If the arithmetic mean of two numbers is 15 and their geometric mean is 9 find the two numbers
(a+b)/2 = 15
√(ab) = 9
so,
ab = 81
The only factors of 81 are (1,81),(3,27),(9,9)
Clearly the only possible candidates are 3 and 27, which you can easily verify.
If you want to do the algebra, you have
a+b = 30
a^2+2ab+b^2 = 900
a^2 + 2*81 + (81/a)^2 = 900
a^2 + 6561/a^2 = 738
a^4-738a^2+6561 = 0
(a^2-9)(a^2-729) = 0
a = 3 or 27
To find the two numbers, let's assume the numbers are x and y.
We are given two pieces of information:
1. The arithmetic mean of the two numbers is 15.
The arithmetic mean is the sum of the two numbers divided by 2.
So, we can write the equation: (x + y) / 2 = 15.
2. The geometric mean of the two numbers is 9.
The geometric mean is the square root of the product of the two numbers.
So, we can write the equation: √(xy) = 9.
Let's solve these equations simultaneously to find the values of x and y.
First, let's manipulate the arithmetic mean equation to get rid of the fraction:
x + y = 30.
Now, let's square both sides of the geometric mean equation:
(√(xy))^2 = 9^2,
xy = 81.
Now, we have a system of equations:
x + y = 30,
xy = 81.
We can use substitution or elimination method to solve these equations.
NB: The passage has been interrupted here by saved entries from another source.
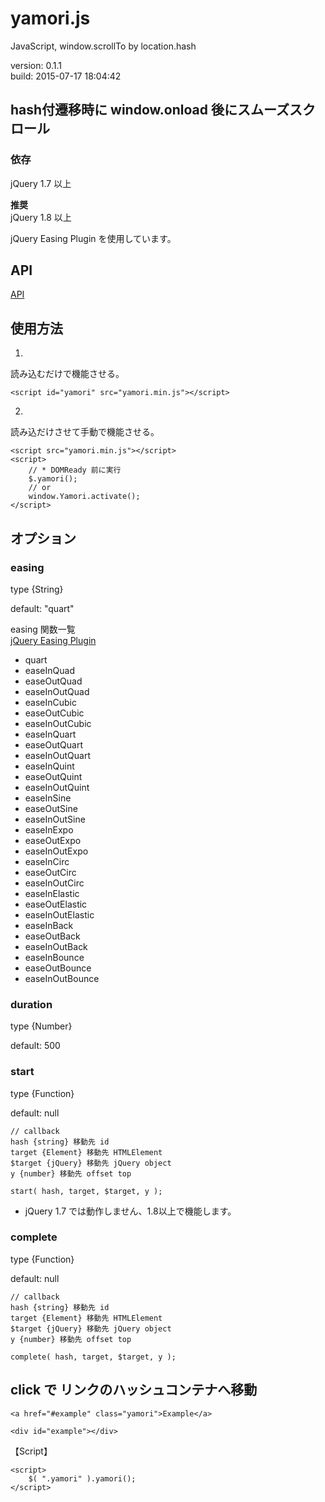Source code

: # yamori.js
JavaScript, window.scrollTo by location.hash

version: 0.1.1  
build: 2015-07-17 18:04:42

## hash付遷移時に window.onload 後にスムーズスクロール

### 依存
jQuery 1.7 以上  

<b>推奨</b>  
jQuery 1.8 以上

jQuery Easing Plugin を使用しています。

## API
[API](http://taikiken.github.io/yamori.js/)

## 使用方法
1.
読み込むだけで機能させる。

    <script id="yamori" src="yamori.min.js"></script>

2.
読み込だけさせて手動で機能させる。

    <script src="yamori.min.js"></script>
    <script>
        // * DOMReady 前に実行
        $.yamori();
        // or
        window.Yamori.activate();
    </script>
    
## オプション

### easing

type {String}

default: "quart"

easing 関数一覧  
[jQuery Easing Plugin](http://gsgd.co.uk/sandbox/jquery/easing/)

<ul>
<li>quart</li>
<li>easeInQuad</li>
<li>easeOutQuad</li>
<li>easeInOutQuad</li>
<li>easeInCubic</li>
<li>easeOutCubic</li>
<li>easeInOutCubic</li>
<li>easeInQuart</li>
<li>easeOutQuart</li>
<li>easeInOutQuart</li>
<li>easeInQuint</li>
<li>easeOutQuint</li>
<li>easeInOutQuint</li>
<li>easeInSine</li>
<li>easeOutSine</li>
<li>easeInOutSine</li>
<li>easeInExpo</li>
<li>easeOutExpo</li>
<li>easeInOutExpo</li>
<li>easeInCirc</li>
<li>easeOutCirc</li>
<li>easeInOutCirc</li>
<li>easeInElastic</li>
<li>easeOutElastic</li>
<li>easeInOutElastic</li>
<li>easeInBack</li>
<li>easeOutBack</li>
<li>easeInOutBack</li>
<li>easeInBounce</li>
<li>easeOutBounce</li>
<li>easeInOutBounce</li>
</ul>

### duration

type {Number}

default: 500

### start

type {Function}

default: null

    // callback
    hash {string} 移動先 id
    target {Element} 移動先 HTMLElement
    $target {jQuery} 移動先 jQuery object
    y {number} 移動先 offset top
    
    start( hash, target, $target, y );

* jQuery 1.7 では動作しません、1.8以上で機能します。

### complete

type {Function}

default: null

    // callback
    hash {string} 移動先 id
    target {Element} 移動先 HTMLElement
    $target {jQuery} 移動先 jQuery object
    y {number} 移動先 offset top
    
    complete( hash, target, $target, y );

## click で リンクのハッシュコンテナへ移動

    <a href="#example" class="yamori">Example</a>
    
    <div id="example"></div>
    
【Script】

    <script>
        $( ".yamori" ).yamori();
    </script>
Let's use substitution method:
From the first equation, we can write y = 30 - x.
Substituting this value of y in the second equation:
x(30 - x) = 81.
Expanding and rearranging the equation:
30x - x^2 = 81,
x^2 - 30x + 81 = 0.
Now, we can solve this quadratic equation to find the values of x.
Using factoring or quadratic formula, we get:
(x - 9)(x - 9) = 0.
So, x = 9.
Now, substituting the value of x in the first equation:
9 + y = 30,
y = 30 -9,
y = 21.
Therefore, the two numbers are 9 and 21.